PROBLEM TO SOLVE —
Your task is to repeat the entries word for word while leaving out the pictures.

DATA EXTRACTS —
----

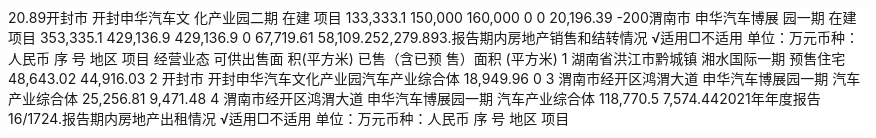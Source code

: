 20.89开封市
开封申华汽车文
化产业园二期
在建
项目
133,333.1
150,000
160,000
0
0
20,196.39
-200渭南市
申华汽车博展
园一期
在建
项目
353,335.1
429,136.9
429,136.9
0
67,719.61
58,109.252,279.893.报告期内房地产销售和结转情况
√适用□不适用
单位：万元币种：人民币
序
号
地区
项目
经营业态
可供出售面
积(平方米)
已售（含已预
售）面积
(平方米)
1
湖南省洪江市黔城镇
湘水国际一期
预售住宅
48,643.02
44,916.03
2
开封市
开封申华汽车文化产业园汽车产业综合体
18,949.96
0
3
渭南市经开区鸿渭大道
申华汽车博展园一期
汽车产业综合体
25,256.81
9,471.48
4
渭南市经开区鸿渭大道
申华汽车博展园一期
汽车产业综合体
118,770.5
7,574.442021年年度报告
16/1724.报告期内房地产出租情况
√适用□不适用
单位：万元币种：人民币
序
号
地区
项目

----

WRITTEN RESPONSE —
Source code

: 20.89开封市
开封申华汽车文
化产业园二期
在建
项目
133,333.1
150,000
160,000
0
0
20,196.39
-200渭南市
申华汽车博展
园一期
在建
项目
353,335.1
429,136.9
429,136.9
0
67,719.61
58,109.252,279.893.报告期内房地产销售和结转情况
√适用□不适用
单位：万元币种：人民币
序
号
地区
项目
经营业态
可供出售面
积(平方米)
已售（含已预
售）面积
(平方米)
1
湖南省洪江市黔城镇
湘水国际一期
预售住宅
48,643.02
44,916.03
2
开封市
开封申华汽车文化产业园汽车产业综合体
18,949.96
0
3
渭南市经开区鸿渭大道
申华汽车博展园一期
汽车产业综合体
25,256.81
9,471.48
4
渭南市经开区鸿渭大道
申华汽车博展园一期
汽车产业综合体
118,770.5
7,574.442021年年度报告
16/1724.报告期内房地产出租情况
√适用□不适用
单位：万元币种：人民币
序
号
地区
项目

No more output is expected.